St. Paul’s United Church Christmas
Eve 2006
The Twelve Days of Christmas – Rev. David Mundy
Luke 2:1-15
---------------------------------------------------------------------------------------------------------------------
Earlier
this week the CBC radio program Ideas did an hour long show on an old
tradition for the Christmas season called Mummering.
It is an ancient tradition that has murky roots in Britain and Ireland,
although the practice has virtually died out there. Mummering
is a weird, grown-up
version of Hallowe’en trick or treating, only in this
tradition it happens during the twelve days of Christmas following Christmas
Eve and ending on January sixth.
Otherwise
sane people dress up in costumes, with men dressed like women and vice versa.
They go door to door during the season performing little skits and musical
numbers. Faces are concealed and voices
are disguised until the hosts guess who the visitors are. Then
on to the next house.
You may
notice that I’m not speaking in the past tense because mummering
has survived, in the province of Newfoundland and I actually experienced it
years ago. As I listened to the show and it brought back memories from the
first pastoral charge I served in the province of Newfoundland. My charge was
made up of five
congregations, in five outport fishing communities on
Notre Dame Bay, situated on the north-east coast, next stop Ireland. None of
those churches was very big but in those days there was still a fishery, and
each outport had its own character.
I have
often told people that when I arrived from Toronto, a minister from “Away,” I
felt as though I was entering a maritime version of the old television sit-com,
Green Acres. I was the city lawyer, Mr Douglas, trying to figure out what was
going on. There were lots of customs and practices which I thought were
downright crazy, but everyone there thought they were normal, so I must be the
one with the problem!
Perhaps
because we were just as close to Ireland as Toronto there were traditions from
the Olde Sod which were still alive and well in our
community, including mummering.
There were
only three things expected from the host – a welcoming spirit, food, and
alcohol, although our rookie status meant that the visiting mummers were
disappointed on a couple of counts. We were told that the greeting for the
strange nocturnal visitors was “are there any mummers in the night?”
After the
first year some of my parishioners encouraged us to go out as a couple during
the following Christmas season. It was a bizarre suggestion. The average height
for an outport male was roughly
five feet six inches to eight inches.

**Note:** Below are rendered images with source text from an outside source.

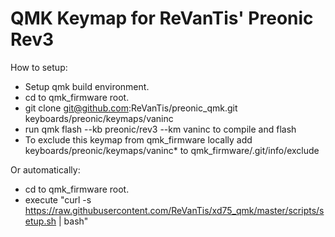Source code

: # QMK Keymap for ReVanTis' Preonic Rev3

How to setup:

- Setup qmk build environment.
- cd to qmk_firmware root.
- git clone git@github.com:ReVanTis/preonic_qmk.git keyboards/preonic/keymaps/vaninc
- run qmk flash --kb preonic/rev3 --km vaninc to compile and flash
- To exclude this keymap from qmk_firmware locally add keyboards/preonic/keymaps/vaninc* to qmk_firmware/.git/info/exclude


Or automatically:

- cd to qmk_firmware root.
- execute "curl -s https://raw.githubusercontent.com/ReVanTis/xd75_qmk/master/scripts/setup.sh | bash"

A
tall man might be five ten. And then there was me, the mainland minister who soared well
over six feet! The only way I could have gone unidentified would have been with
the help of a chainsaw
During the
CBC show the sociologists and folk-lore specialists weighed in, offering that
this odd tradition may have developed as a way of addressing the fear of the
stranger. Even in close-knit communities where everyone knows everyone else and
all their business there is the fear of the outsider, the one who doesn’t
belong or fit in.
Tonight we
listened to the time-worn story of the birth of Christ, a story encrusted with
so much tradition we can barely sort out what we are told in scripture from
what we have been taught through the years.
There is a
pregnant mother who is not welcome, turned away from nearly every shelter, but
eventually finds a safe place. A stable? Perhaps although it doesn’t say so in Luke. There is a
manger, but no mention of animals, although we would all like to believe that
they were there, lending their warmth on a cold
winter’s night. Of course the passage from Luke doesn’t say that Jesus was born
at night, just that the angels rousted the shepherds from their sleep to share
Good News which was also unsettling news to begin with, about a baby born
There is
nothing in the text to suggest that the birth happened in the winter either,
but somehow the carols and the legends have worked their way into our hearts
and minds. And why not?
Out of the
collective imagination of the ages we create a warm and welcoming portrait of a young
family sheltered against the cold by the heat of protective beasts with
heavenly angels and lowly shepherds arriving in full costume to praise and
worship. The greatest surprise is that the great and glorious God, creator of
the universe, would “dress up” in human flesh – a helpless infant no less –
with even his parents struggling to appreciate his true identity. Through this
unlikely incarnation God overcame the fears of our world so that it would
become a more hospitable place.
Have we
done enough advertising? Should we do any? Where there more or less people at
our Living Nativity and services of the season this year than last? Did we
attract newcomers? Then it’s over for another year. We don’t really ask whether
the message of Christmas has changed our hearts and our understanding of what
it means to be hospitable in Christ’s name.
Yet we
celebrate Christmas as Christians so that our eyes will be opened to unlikely
possibilities. The other day I attended the Christmas Dinner at the mental
health drop-in here in Bowmanville.Some of the people
who make use of the drop-in are a little rough around the edges but I was
struck by how warmly I was greeted by a number of them.
I said
grace at the meal but the true grace was shown by the wonderful group from our
congregation who prepared and served the dinner. There are also volunteers from
St. Paul’s and I spoke with a couple of them and they made important
observations. One told me that when she began she was afraid of the people she
met, wondering if she would be safe. Now when she goes she is among friends.
The other
wondered how we could bridge the gap between where they meet and where we meet
as a congregation. She pointed out that the people of that community aren’t
part of our community of faith. I was so moved by what happened there and
walked away feeling that this was getting to the heart of the message of
Christ.
What is
that message?
We are not
to fear, as the angels told the shepherds.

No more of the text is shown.